*The records:*
>>
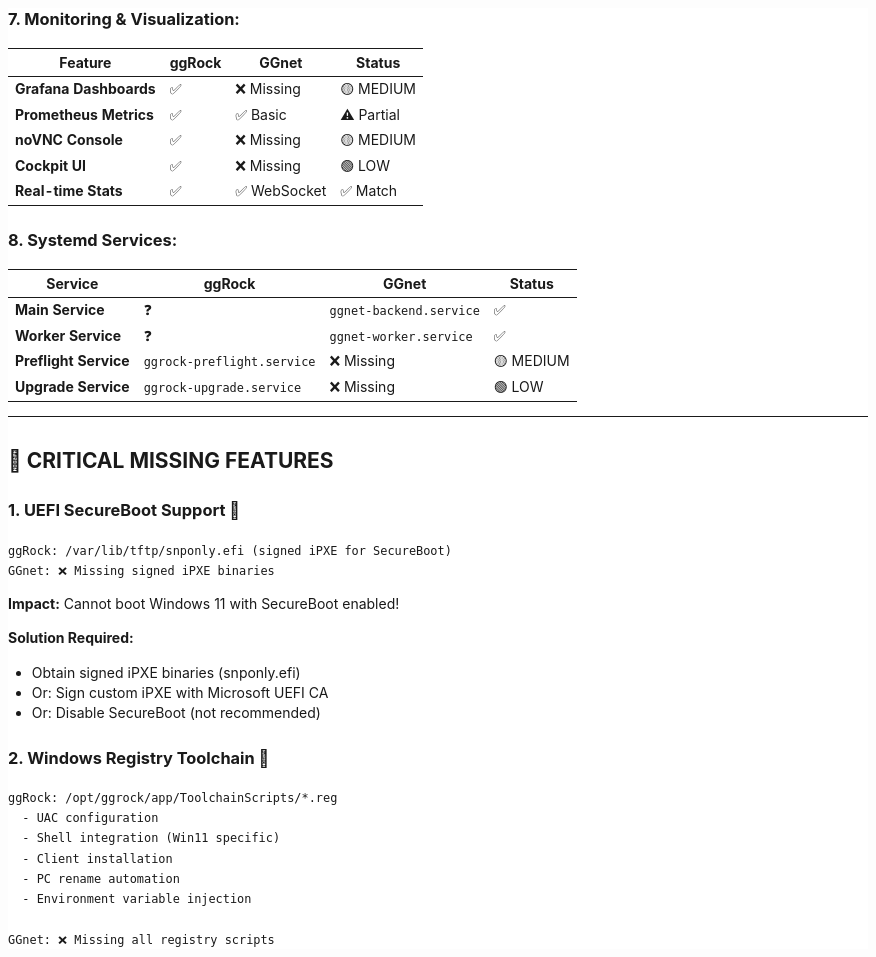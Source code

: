 ### **7. Monitoring & Visualization:**

| Feature | ggRock | GGnet | Status |
|---------|--------|-------|--------|
| **Grafana Dashboards** | ✅ | ❌ Missing | 🟡 MEDIUM |
| **Prometheus Metrics** | ✅ | ✅ Basic | ⚠️ Partial |
| **noVNC Console** | ✅ | ❌ Missing | 🟡 MEDIUM |
| **Cockpit UI** | ✅ | ❌ Missing | 🟢 LOW |
| **Real-time Stats** | ✅ | ✅ WebSocket | ✅ Match |

### **8. Systemd Services:**

| Service | ggRock | GGnet | Status |
|---------|--------|-------|--------|
| **Main Service** | ❓ | `ggnet-backend.service` | ✅ |
| **Worker Service** | ❓ | `ggnet-worker.service` | ✅ |
| **Preflight Service** | `ggrock-preflight.service` | ❌ Missing | 🟡 MEDIUM |
| **Upgrade Service** | `ggrock-upgrade.service` | ❌ Missing | 🟢 LOW |

---

## 🔴 **CRITICAL MISSING FEATURES**

### **1. UEFI SecureBoot Support** 🔴
```
ggRock: /var/lib/tftp/snponly.efi (signed iPXE for SecureBoot)
GGnet: ❌ Missing signed iPXE binaries
```

**Impact:** Cannot boot Windows 11 with SecureBoot enabled!

**Solution Required:**
- Obtain signed iPXE binaries (snponly.efi)
- Or: Sign custom iPXE with Microsoft UEFI CA
- Or: Disable SecureBoot (not recommended)

### **2. Windows Registry Toolchain** 🔴
```
ggRock: /opt/ggrock/app/ToolchainScripts/*.reg
  - UAC configuration
  - Shell integration (Win11 specific)
  - Client installation
  - PC rename automation
  - Environment variable injection
  
GGnet: ❌ Missing all registry scripts
```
<<
*What to produce:* Apart from the images, every line above needs to be printed again exactly.

*Response for this exercise:*
Source code

: ### **7. Monitoring & Visualization:**

| Feature | ggRock | GGnet | Status |
|---------|--------|-------|--------|
| **Grafana Dashboards** | ✅ | ❌ Missing | 🟡 MEDIUM |
| **Prometheus Metrics** | ✅ | ✅ Basic | ⚠️ Partial |
| **noVNC Console** | ✅ | ❌ Missing | 🟡 MEDIUM |
| **Cockpit UI** | ✅ | ❌ Missing | 🟢 LOW |
| **Real-time Stats** | ✅ | ✅ WebSocket | ✅ Match |

### **8. Systemd Services:**

| Service | ggRock | GGnet | Status |
|---------|--------|-------|--------|
| **Main Service** | ❓ | `ggnet-backend.service` | ✅ |
| **Worker Service** | ❓ | `ggnet-worker.service` | ✅ |
| **Preflight Service** | `ggrock-preflight.service` | ❌ Missing | 🟡 MEDIUM |
| **Upgrade Service** | `ggrock-upgrade.service` | ❌ Missing | 🟢 LOW |

---

## 🔴 **CRITICAL MISSING FEATURES**

### **1. UEFI SecureBoot Support** 🔴
```
ggRock: /var/lib/tftp/snponly.efi (signed iPXE for SecureBoot)
GGnet: ❌ Missing signed iPXE binaries
```

**Impact:** Cannot boot Windows 11 with SecureBoot enabled!

**Solution Required:**
- Obtain signed iPXE binaries (snponly.efi)
- Or: Sign custom iPXE with Microsoft UEFI CA
- Or: Disable SecureBoot (not recommended)

### **2. Windows Registry Toolchain** 🔴
```
ggRock: /opt/ggrock/app/ToolchainScripts/*.reg
  - UAC configuration
  - Shell integration (Win11 specific)
  - Client installation
  - PC rename automation
  - Environment variable injection
  
GGnet: ❌ Missing all registry scripts
```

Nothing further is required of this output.